May the spirit of Jesus Resurrected guide us in all the decisions that we are called to make.

Sincerely yours,
(Signature: Sister Jane McDonald)
Sister Jane McDonald

Back to the text of Paragraph 15 of the Affidavit sworn by Vicki Harrison Frankel on April 27, 2005.

Affidavit of Vicki Harrison Frankel, Exhibit C

This is a text transcription of a letter from Sister Jane to the Archbishop of Winnipeg referring to a letter of Indult which she had just received at the time. She sent him a copy of the letter she sent to Sister Liette Finnery on April 4, 2002 (see Exhibit B, above).

Sister Jane McDonald
676 Main Street
Winnipeg, Manitoba
R3B 1E4

[April 4, 2002]

Dear Archbishop Weisgerber,

On Tuesday April 2nd, my lawyer filed a notice of application in the Court of Queen’s Bench in Winnipeg. A hearing date has been set for June 11, 2002. The four parties named are Jeanne Wilfort, Maisons de Croissance Inc., Les Soeurs de Sainte-Croix, Province Sainte-Therese (Western Region) and Sisters of Holy Cross, Central Administration.

I am sending you a copy of a letter I have written to Sister Liette Finnerty. This is a difficult moral position to be in. If I understand canon law correctly I am not able to seek compensation while still within the congregation. Yet I am unable to sign these documents unless the needs stated in my letter are met. I hope that all of this can come to a conclusion with respect, dignity and compassion.

Wishing the Peace and Joy of Jesus Resurrrected.

Sincerely yours,
(Signature: Jane McDonald)

Back to the text of Paragraph 15 of the Affidavit sworn by Vicki Harrison Frankel on April 27, 2005.

Affidavit of Vicki Harrison Frankel, Exhibit D

This is a text transcription of a letter from Sister Jane to the Archbishop of Winnipeg.

October 3, 2002

Dear Archbishop Weisgerber,

I have just finished a conversation with my lawyer and I realize that there are some points that I need to clarify with you.

The attorney for the congregation met with my attorney this morning and there seem to be some real points of misunderstanding and miscommunication. I would like to make it clear that I have never said to anyone that the congregation was unwilling to enter into a mediation process. What I did say was they proposed a process that did not seem fair and we asked that something else be negotiated on. From our first communications with them we stated we were interested in a mediation process. One that would be fair and just for all concerned. My lawyer has all the documentation concerning this. He would be the one to speak with to clarify issues on this matter.

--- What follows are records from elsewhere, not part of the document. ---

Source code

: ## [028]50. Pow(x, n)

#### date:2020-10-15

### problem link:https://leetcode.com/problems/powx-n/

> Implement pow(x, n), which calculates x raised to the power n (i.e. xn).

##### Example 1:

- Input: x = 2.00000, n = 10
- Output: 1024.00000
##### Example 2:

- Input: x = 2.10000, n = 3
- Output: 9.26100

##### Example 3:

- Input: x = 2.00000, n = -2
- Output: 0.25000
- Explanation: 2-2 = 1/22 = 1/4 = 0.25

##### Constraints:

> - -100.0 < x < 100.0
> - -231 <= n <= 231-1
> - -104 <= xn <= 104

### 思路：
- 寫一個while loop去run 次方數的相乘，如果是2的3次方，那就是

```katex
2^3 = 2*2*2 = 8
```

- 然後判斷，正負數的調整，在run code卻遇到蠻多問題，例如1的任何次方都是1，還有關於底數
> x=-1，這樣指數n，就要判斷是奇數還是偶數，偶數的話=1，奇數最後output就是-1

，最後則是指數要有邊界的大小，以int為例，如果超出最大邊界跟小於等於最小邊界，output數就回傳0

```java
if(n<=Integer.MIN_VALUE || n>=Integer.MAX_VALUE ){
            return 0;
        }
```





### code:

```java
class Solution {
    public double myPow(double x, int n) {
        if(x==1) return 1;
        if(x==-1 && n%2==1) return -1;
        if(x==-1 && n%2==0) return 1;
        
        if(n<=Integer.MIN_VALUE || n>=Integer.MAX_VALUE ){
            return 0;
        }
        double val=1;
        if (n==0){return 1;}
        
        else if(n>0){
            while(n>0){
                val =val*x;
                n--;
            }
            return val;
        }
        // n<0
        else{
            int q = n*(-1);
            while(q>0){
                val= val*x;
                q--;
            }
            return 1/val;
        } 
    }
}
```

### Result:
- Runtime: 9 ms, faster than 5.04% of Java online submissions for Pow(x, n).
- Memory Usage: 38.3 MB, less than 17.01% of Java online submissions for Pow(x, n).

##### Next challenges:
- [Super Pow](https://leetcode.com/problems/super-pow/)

From what was communicated to me today they seem to be firm in placing the problem on me. I would hope that Father [name] did finally call you to speak with you about another Sister that he knows about who had a similiar experience to mine. After the newspaper article I received a call from a married woman who I do not know, who informed me that she had a similiar experience with Jeanne in 1981. She has not given me permission to tell you her name. She is afraid of repercussions from her family. My therapist did speak with her this week and she is considering coming forward with her experience. My hope is that she will call you.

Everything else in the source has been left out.